(INPUT RECORDS begins)

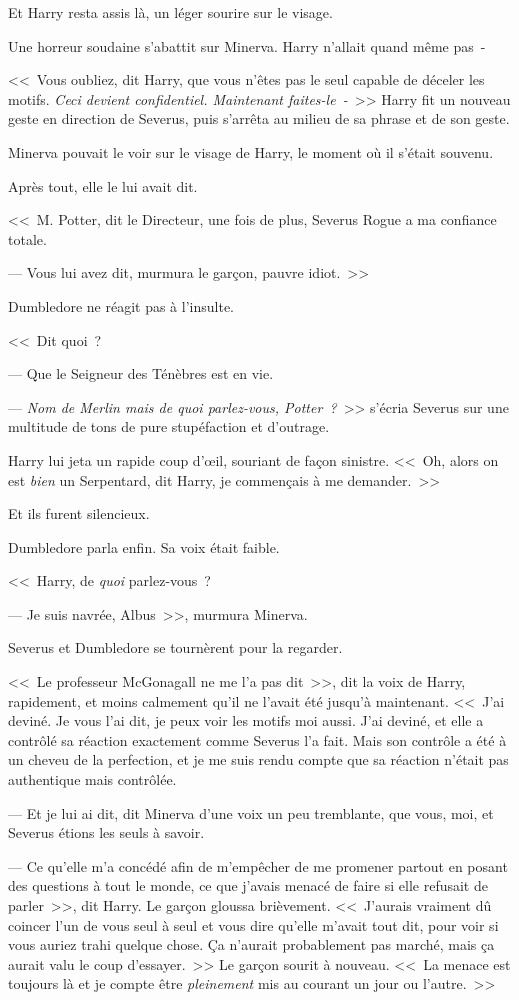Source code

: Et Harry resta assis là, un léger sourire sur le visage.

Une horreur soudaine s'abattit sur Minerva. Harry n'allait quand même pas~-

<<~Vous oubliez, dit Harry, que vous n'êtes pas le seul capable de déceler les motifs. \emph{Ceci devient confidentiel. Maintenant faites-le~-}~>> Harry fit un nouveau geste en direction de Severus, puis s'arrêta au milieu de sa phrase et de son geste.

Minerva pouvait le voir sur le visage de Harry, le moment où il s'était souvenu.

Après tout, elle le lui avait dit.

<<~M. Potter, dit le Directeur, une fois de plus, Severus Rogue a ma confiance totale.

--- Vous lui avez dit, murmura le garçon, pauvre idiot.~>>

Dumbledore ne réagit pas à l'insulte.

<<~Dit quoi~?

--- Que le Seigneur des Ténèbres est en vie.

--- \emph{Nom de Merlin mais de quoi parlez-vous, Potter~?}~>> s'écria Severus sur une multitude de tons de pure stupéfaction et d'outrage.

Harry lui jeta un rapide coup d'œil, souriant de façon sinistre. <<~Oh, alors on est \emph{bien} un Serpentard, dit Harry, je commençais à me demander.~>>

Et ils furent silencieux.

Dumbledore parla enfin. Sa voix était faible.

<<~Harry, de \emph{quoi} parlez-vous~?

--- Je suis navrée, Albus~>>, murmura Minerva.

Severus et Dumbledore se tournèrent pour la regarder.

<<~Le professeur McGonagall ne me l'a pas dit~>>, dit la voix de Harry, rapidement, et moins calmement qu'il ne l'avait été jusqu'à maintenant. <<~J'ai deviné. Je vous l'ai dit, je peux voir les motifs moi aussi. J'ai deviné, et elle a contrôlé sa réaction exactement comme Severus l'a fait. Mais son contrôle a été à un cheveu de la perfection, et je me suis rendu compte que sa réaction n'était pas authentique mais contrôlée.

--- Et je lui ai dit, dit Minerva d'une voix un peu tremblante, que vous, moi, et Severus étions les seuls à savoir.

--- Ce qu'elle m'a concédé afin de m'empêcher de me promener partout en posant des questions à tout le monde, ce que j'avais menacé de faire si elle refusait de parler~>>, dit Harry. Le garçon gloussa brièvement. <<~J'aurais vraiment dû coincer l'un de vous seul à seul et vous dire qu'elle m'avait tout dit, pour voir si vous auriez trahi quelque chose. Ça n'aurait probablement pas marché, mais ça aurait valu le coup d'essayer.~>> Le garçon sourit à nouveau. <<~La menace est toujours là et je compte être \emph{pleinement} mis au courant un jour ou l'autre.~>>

(INPUT RECORDS ends)

REQUIRED ACTION → Return each line among the entries that holds the word "Minerva".

WRITTEN RESPONSE →
Une horreur soudaine s'abattit sur Minerva. Harry n'allait quand même pas~-
Minerva pouvait le voir sur le visage de Harry, le moment où il s'était souvenu.
--- Je suis navrée, Albus~>>, murmura Minerva.
--- Et je lui ai dit, dit Minerva d'une voix un peu tremblante, que vous, moi, et Severus étions les seuls à savoir.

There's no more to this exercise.